Gneiss, a felspathic and micaceous rock, of schistous structure, is found in layers sometimes horizontal or gently inclined, sometimes undulating and complicated towards the border. The contours of the gneiss mountains are less cloven than those of mountains of granite; but numerous fissures and indentations are still discoverable.
Porphyry generally occurs in isolated peaks, with almost vertical flanks; seldom in continuous chains. Porphyritic mountains, says M. Maury, imprint on the landscape a peculiarly picturesque character. This rock sometimes appears under the form of tall pillars set in close juxtaposition--it is then known as _columnar porphyry_; and to groups of these columns have been given in some countries the name of _Orgues_ or _Organs_, on account of their resemblance to the organ pipes which discourse solemn music in our cathedrals.
Thus: in Mexico two mountains occur distinguished by this appellation, _Los Organos_; one is that of Mamanchota, situated to the north of the Indian village of Actapan. The portion soaring out of the rock, says Humboldt, is three hundred feet in height; but the absolute elevation of the summit of the mountain, at the point where the Organos begin to shoot aloft, is 1385 toises (about 5310 feet). The other is the Jacal, which is nearly 9600 feet above the sea-level, and crowned with forests of pine and cedar.

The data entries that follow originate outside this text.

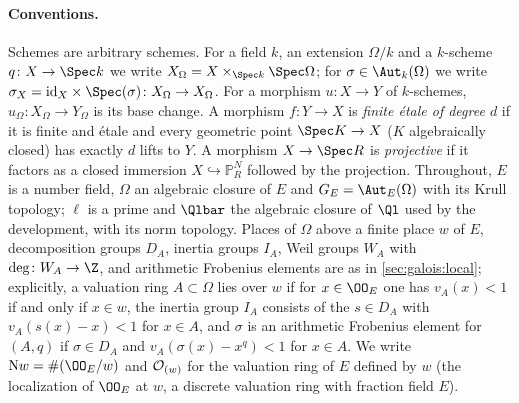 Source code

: \paragraph{Conventions.}
Schemes are arbitrary schemes. For a field $k$, an extension $\Omega/k$ and a $k$-scheme
$q\colon X\to\Spec k$ we write $X_\Omega=X\times_{\Spec k}\Spec\Omega$; for $\sigma\in\Aut_k(\Omega)$
we write $\sigma_X=\mathrm{id}_X\times\Spec(\sigma)\colon X_\Omega\to X_\Omega$. For a morphism
$u\colon X\to Y$ of $k$-schemes, $u_\Omega\colon X_\Omega\to Y_\Omega$ is its base change. A
morphism $f\colon Y\to X$ is \emph{finite \'etale of degree $d$} if it is finite and \'etale and
every geometric point $\Spec K\to X$ ($K$ algebraically closed) has exactly $d$ lifts to $Y$. A
morphism $X\to\Spec R$ is \emph{projective} if it factors as a closed immersion
$X\hookrightarrow\mathbb P^N_R$ followed by the projection. Throughout, $E$ is a number field,
$\Omega$ an algebraic closure of $E$ and $G_E=\Aut_E(\Omega)$ with its Krull topology; $\ell$ is a
prime and $\Qlbar$ the algebraic closure of $\Ql$ used by the development, with its norm topology.
Places of $\Omega$ above a finite place $w$ of $E$, decomposition groups $D_A$, inertia groups
$I_A$, Weil groups $W_A$ with $\deg\colon W_A\to\Z$, and arithmetic Frobenius elements are as in
\cref{sec:galois:local}; explicitly, a valuation ring $A\subset\Omega$ lies over $w$ if for
$x\in\OO_E$ one has $v_A(x)<1$ if and only if $x\in w$, the inertia group $I_A$ consists of the
$s\in D_A$ with $v_A(s(x)-x)<1$ for $x\in A$, and $\sigma$ is an arithmetic Frobenius element for
$(A,q)$ if $\sigma\in D_A$ and $v_A(\sigma(x)-x^q)<1$ for $x\in A$. We write
$\stepsiiNw=\#(\OO_E/w)$ and $\mathcal{O}_{(w)}$ for the valuation ring of $E$ defined by $w$ (the
localization of $\OO_E$ at $w$, a discrete valuation ring with fraction field $E$).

But the most celebrated Organ Mountains are those which rear their glittering shafts at the extremity of the bay of Rio Janiero. "It is not only the aspect of these pointed summits," says Dr. Yvan, "that reminds the spectator of the sublime instrument of our churches; the strange sounds which escape from between these cylinders of rock render the analogy still more striking, and complete the illusion. The voice of the tempest, the lamentations of the forests bowed by the passing winds, the doleful wails of the jaguars, the cries of the howling monkeys passing between these sonorous peaks, produce a harmony before which all human instrumentation loses its grandeur. We feel that it is the universal soul which inspires the chords of the majestic keys. The _Serra dos Organos_ is clothed in virgin forest over three-fourths of its extent; it is only at long intervals, and in obscure valleys, that we encounter any traces of human industry, or that we traverse some circular treeless hollows, in which an abundant herbage flourishes, and feeds the troops of horses and oxen enclosed in these natural parks."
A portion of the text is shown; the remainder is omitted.